**TASK BRIEF:**
The required output is the lines below from the line containing "informed decisions before" to the line containing "visualization experience through", inclusive, retyped exactly. No other lines belong in it.

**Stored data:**

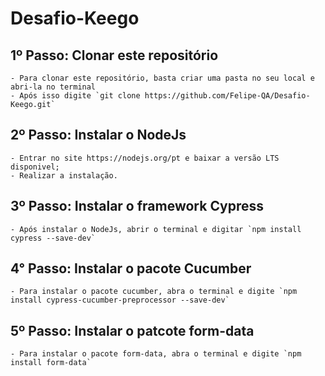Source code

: # Desafio-Keego

## 1º Passo: Clonar este repositório
    - Para clonar este repositório, basta criar uma pasta no seu local e abri-la no terminal
    - Após isso digite `git clone https://github.com/Felipe-QA/Desafio-Keego.git` 

## 2º Passo: Instalar o NodeJs
    - Entrar no site https://nodejs.org/pt e baixar a versão LTS disponivel;
    - Realizar a instalação.

## 3º Passo: Instalar o framework Cypress
    - Após instalar o NodeJs, abrir o terminal e digitar `npm install cypress --save-dev`

## 4° Passo: Instalar o pacote Cucumber
    - Para instalar o pacote cucumber, abra o terminal e digite `npm install cypress-cucumber-preprocessor --save-dev`

## 5º Passo: Instalar o patcote form-data
    - Para instalar o pacote form-data, abra o terminal e digite `npm install form-data`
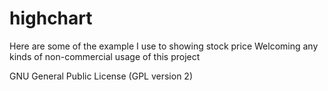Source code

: # highchart
Here are some of the example I use to showing stock price
Welcoming any kinds of non-commercial usage of this project

GNU General Public License (GPL version 2)
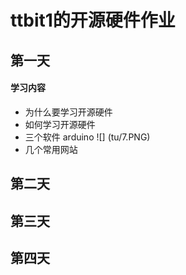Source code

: # ttbit1的开源硬件作业


## 第一天

#### 学习内容

-  为什么要学习开源硬件
- 如何学习开源硬件
- 三个软件
     arduino
  ![] (tu/7.PNG)
- 几个常用网站

## 第二天

## 第三天

## 第四天
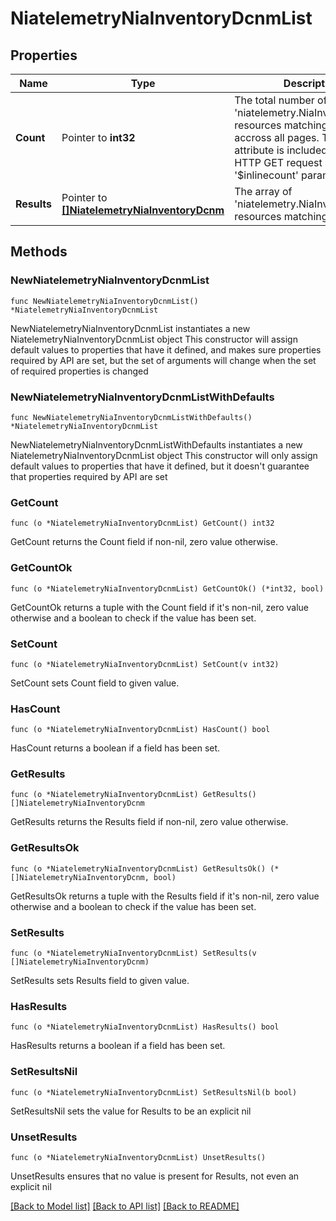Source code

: # NiatelemetryNiaInventoryDcnmList

## Properties

Name | Type | Description | Notes
------------ | ------------- | ------------- | -------------
**Count** | Pointer to **int32** | The total number of &#39;niatelemetry.NiaInventoryDcnm&#39; resources matching the request, accross all pages. The &#39;Count&#39; attribute is included when the HTTP GET request includes the &#39;$inlinecount&#39; parameter. | [optional] 
**Results** | Pointer to [**[]NiatelemetryNiaInventoryDcnm**](NiatelemetryNiaInventoryDcnm.md) | The array of &#39;niatelemetry.NiaInventoryDcnm&#39; resources matching the request. | [optional] 

## Methods

### NewNiatelemetryNiaInventoryDcnmList

`func NewNiatelemetryNiaInventoryDcnmList() *NiatelemetryNiaInventoryDcnmList`

NewNiatelemetryNiaInventoryDcnmList instantiates a new NiatelemetryNiaInventoryDcnmList object
This constructor will assign default values to properties that have it defined,
and makes sure properties required by API are set, but the set of arguments
will change when the set of required properties is changed

### NewNiatelemetryNiaInventoryDcnmListWithDefaults

`func NewNiatelemetryNiaInventoryDcnmListWithDefaults() *NiatelemetryNiaInventoryDcnmList`

NewNiatelemetryNiaInventoryDcnmListWithDefaults instantiates a new NiatelemetryNiaInventoryDcnmList object
This constructor will only assign default values to properties that have it defined,
but it doesn't guarantee that properties required by API are set

### GetCount

`func (o *NiatelemetryNiaInventoryDcnmList) GetCount() int32`

GetCount returns the Count field if non-nil, zero value otherwise.

### GetCountOk

`func (o *NiatelemetryNiaInventoryDcnmList) GetCountOk() (*int32, bool)`

GetCountOk returns a tuple with the Count field if it's non-nil, zero value otherwise
and a boolean to check if the value has been set.

### SetCount

`func (o *NiatelemetryNiaInventoryDcnmList) SetCount(v int32)`

SetCount sets Count field to given value.

### HasCount

`func (o *NiatelemetryNiaInventoryDcnmList) HasCount() bool`

HasCount returns a boolean if a field has been set.

### GetResults

`func (o *NiatelemetryNiaInventoryDcnmList) GetResults() []NiatelemetryNiaInventoryDcnm`

GetResults returns the Results field if non-nil, zero value otherwise.

### GetResultsOk

`func (o *NiatelemetryNiaInventoryDcnmList) GetResultsOk() (*[]NiatelemetryNiaInventoryDcnm, bool)`

GetResultsOk returns a tuple with the Results field if it's non-nil, zero value otherwise
and a boolean to check if the value has been set.

### SetResults

`func (o *NiatelemetryNiaInventoryDcnmList) SetResults(v []NiatelemetryNiaInventoryDcnm)`

SetResults sets Results field to given value.

### HasResults

`func (o *NiatelemetryNiaInventoryDcnmList) HasResults() bool`

HasResults returns a boolean if a field has been set.

### SetResultsNil

`func (o *NiatelemetryNiaInventoryDcnmList) SetResultsNil(b bool)`

 SetResultsNil sets the value for Results to be an explicit nil

### UnsetResults
`func (o *NiatelemetryNiaInventoryDcnmList) UnsetResults()`

UnsetResults ensures that no value is present for Results, not even an explicit nil

[[Back to Model list]](../README.md#documentation-for-models) [[Back to API list]](../README.md#documentation-for-api-endpoints) [[Back to README]](../README.md)


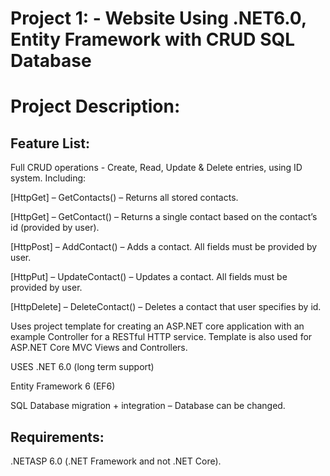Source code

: # Project 1: - Website Using .NET6.0, Entity Framework with CRUD SQL Database
# Project Description:



## Feature List:

Full CRUD operations - Create, Read, Update & Delete entries, using ID system. Including:

[HttpGet] – GetContacts() – Returns all stored contacts.

[HttpGet] – GetContact() – Returns a single contact based on the contact’s id (provided by user).

[HttpPost] – AddContact() – Adds a contact. All fields must be provided by user.

[HttpPut] – UpdateContact() – Updates a contact. All fields must be provided by user.

[HttpDelete] – DeleteContact() – Deletes a contact that user specifies by id.


Uses project template for creating an ASP.NET core application with an example Controller for a RESTful HTTP service. Template is also used for ASP.NET Core MVC Views and Controllers.

USES .NET 6.0 (long term support)

Entity Framework 6 (EF6)

SQL Database migration + integration – Database can be changed.


## Requirements:

.NETASP 6.0 (.NET Framework and not .NET Core). 








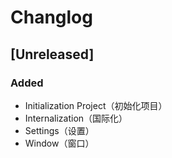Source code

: # Changlog

## [Unreleased]

### Added
- Initialization Project（初始化项目）
- Internalization（国际化）
- Settings（设置）
- Window（窗口）
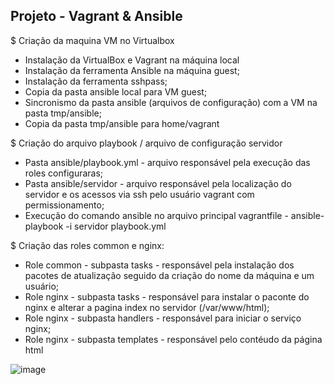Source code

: ## Projeto - Vagrant & Ansible

$ Criação da maquina VM no Virtualbox
* Instalação da VirtualBox e Vagrant na máquina local
* Instalação da ferramenta Ansible na máquina guest;
* Instalação da ferramenta sshpass;
* Copia da pasta ansible local para VM guest;
* Sincronismo da pasta ansible (arquivos de configuração) com a VM na pasta tmp/ansible;
* Copia da pasta tmp/ansible para home/vagrant

$ Criação do arquivo playbook / arquivo de configuração servidor
* Pasta ansible/playbook.yml - arquivo responsável pela execução das roles configuraras;
* Pasta ansible/servidor - arquivo responsável pela localização do servidor e os acessos via ssh pelo usuário vagrant com permissionamento; 
* Execução do comando ansible no arquivo principal vagrantfile - ansible-playbook -i servidor playbook.yml 

$ Criação das roles common e nginx:
* Role common - subpasta tasks - responsável pela instalação dos pacotes de atualização seguido da criação do nome da máquina e um usuário;
* Role nginx - subpasta tasks - responsável para instalar o paconte do nginx e alterar a pagina index no servidor (/var/www/html);
* Role nginx - subpasta handlers - responsável para iniciar o serviço nginx;
* Role nginx - subpasta templates - responsável pelo contéudo da página html

![image](https://user-images.githubusercontent.com/44216245/201798512-b0f34f61-f188-4a23-9447-9f9d508c6972.png)
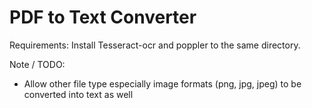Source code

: # PDF to Text Converter

Requirements:
Install Tesseract-ocr and poppler to the same directory.

Note / TODO:
- Allow other file type especially image formats (png, jpg, jpeg) to be converted into text as well

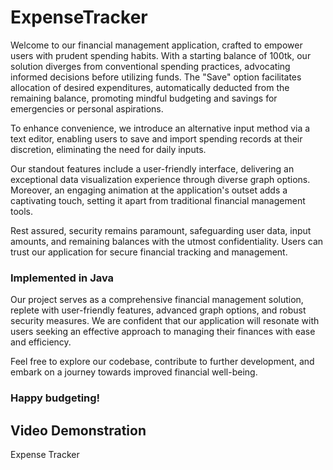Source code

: # ExpenseTracker
Welcome to our financial management application, crafted to empower users with prudent spending habits. 
With a starting balance of 100tk, our solution diverges from conventional spending practices, advocating 
informed decisions before utilizing funds. The "Save" option facilitates allocation of desired expenditures, 
automatically deducted from the remaining balance, promoting mindful budgeting and savings for emergencies or personal aspirations.

To enhance convenience, we introduce an alternative input method via a text editor, enabling users to
save and import spending records at their discretion, eliminating the need for daily inputs.

Our standout features include a user-friendly interface, delivering an exceptional data 
visualization experience through diverse graph options. Moreover, an engaging animation at the 
application's outset adds a captivating touch, setting it apart from traditional financial management tools.

Rest assured, security remains paramount, safeguarding user data, input amounts, and remaining 
balances with the utmost confidentiality. Users can trust our application for secure financial tracking and management.

### Implemented in Java
Our project serves as a comprehensive financial management solution, replete with user-friendly 
features, advanced graph options, and robust security measures. We are confident that our application 
will resonate with users seeking an effective approach to managing their finances with ease and efficiency.

Feel free to explore our codebase, contribute to further development, and embark on a journey 
towards improved financial well-being. 

### Happy budgeting!


## Video Demonstration
<a link="https://drive.google.com/file/d/1B8cj67b2yOaUPkL78g2MzZua4z9jiAh6/view"> Expense Tracker <a>
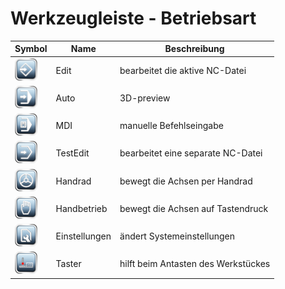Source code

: # Werkzeugleiste - Betriebsart

| Symbol | Name | Beschreibung |
|---|---|---|
| ![edit](images/SK_Edit.png) | Edit | bearbeitet die aktive NC-Datei |
| ![auto](images/SK_Auto.png) | Auto | 3D-preview |
| ![mdi](images/SK_MDI.png) | MDI | manuelle Befehlseingabe |
| ![TestEdit](images/SK_TestEdit.png) | TestEdit | bearbeitet eine separate NC-Datei |
| ![Wheel](images/SK_Wheel.png) | Handrad | bewegt die Achsen per Handrad |
| ![jog](images/SK_Manual.png) | Handbetrieb | bewegt die Achsen auf Tastendruck |
| ![cfg](images/SK_Settings.png) | Einstellungen | ändert Systemeinstellungen |
| ![touch](images/SK_Touch.png) | Taster | hilft beim Antasten des Werkstückes |
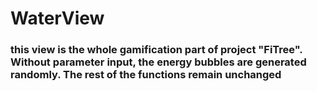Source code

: # WaterView

### this view is the whole gamification part of project "FiTree". Without parameter input, the energy bubbles are generated randomly. The rest of the functions remain unchanged
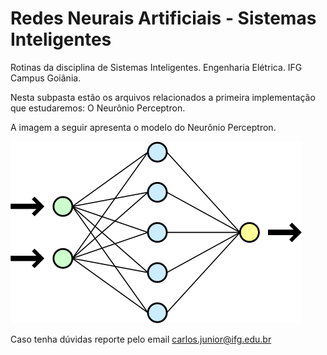 # Redes Neurais Artificiais - Sistemas Inteligentes

Rotinas da disciplina de Sistemas Inteligentes. Engenharia Elétrica. IFG Campus Goiânia.

Nesta subpasta estão os arquivos relacionados a primeira implementação que estudaremos: O Neurônio Perceptron.

A imagem a seguir apresenta o modelo do Neurônio Perceptron.

![](Perceptron.png)

Caso tenha dúvidas reporte pelo email carlos.junior@ifg.edu.br

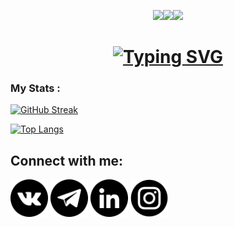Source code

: <div id="header" align="center">
  
<img src="https://media.giphy.com/media/AOSwwqVjNZlDO/giphy.gif" width="155"/><img src="https://media.giphy.com/media/AOSwwqVjNZlDO/giphy.gif" width="155"/><img src="https://media.giphy.com/media/AOSwwqVjNZlDO/giphy.gif" width="155"/>
  
<!--   <img src="https://media.giphy.com/media/AOSwwqVjNZlDO/giphy.gif" width="165"/><img src="https://media.giphy.com/media/AOSwwqVjNZlDO/giphy.gif" width="165"/> -->

<h1> <a align="center" href="https://git.io/typing-svg"><img src="https://readme-typing-svg.herokuapp.com?font=Fira+Code&pause=1000&width=435&lines=Hi+there,+I'm+Semyon+KUROCHKIN!😄" alt="Typing SVG" /></a> </h1>
</div>

### My Stats :
[![GitHub Streak](http://github-readme-streak-stats.herokuapp.com?user=Simon99111&theme=blue-green&border_radius=4&date_format=j%20M%5B%20Y%5D&mode=weekly)](https://git.io/streak-stats)

[![Top Langs](https://github-readme-stats.vercel.app/api/top-langs/?username=Simon99111&layout=compact&theme=blue-green)](https://github.com/anuraghazra/github-readme-stats)

## Connect with me: ## 
<a href="https://vk.com/kurochkin_99"> <img src="icons/vkontakte.png" width="60" height="60" alt=""></a>
<a href="https://t.me/SemyonKUROCHKIN99"> <img src="icons/telegram.png" width="60" height="60" alt=""></a>
<a href="https://www.linkedin.com/in/semyon-kurochkin/"> <img src="icons/in.png" width="60" height="60" alt=""></a>
<a href="https://www.instagram.com/simon_kurochkin/"> <img src="icons/instagram.png" width="60" height="60" alt=""></a>
</p>
</body>
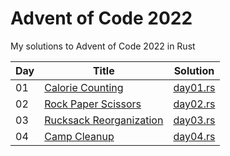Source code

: # Advent of Code 2022

My solutions to Advent of Code 2022 in Rust

| Day | Title                                                          | Solution                           |
| --- | -------------------------------------------------------------- | ---------------------------------- |
| 01  | [Calorie Counting](https://adventofcode.com/2022/day/1)        | [day01.rs](src/solutions/day01.rs) |
| 02  | [Rock Paper Scissors](https://adventofcode.com/2022/day/2)     | [day02.rs](src/solutions/day02.rs) |
| 03  | [Rucksack Reorganization](https://adventofcode.com/2022/day/3) | [day03.rs](src/solutions/day03.rs) |
| 04  | [Camp Cleanup](https://adventofcode.com/2022/day/4)            | [day04.rs](src/solutions/day04.rs) |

**TASK RESPONSE:**
informed decisions before utilizing funds. The "Save" option facilitates allocation of desired expenditures, 
automatically deducted from the remaining balance, promoting mindful budgeting and savings for emergencies or personal aspirations.

To enhance convenience, we introduce an alternative input method via a text editor, enabling users to
save and import spending records at their discretion, eliminating the need for daily inputs.

Our standout features include a user-friendly interface, delivering an exceptional data 
visualization experience through diverse graph options. Moreover, an engaging animation at the 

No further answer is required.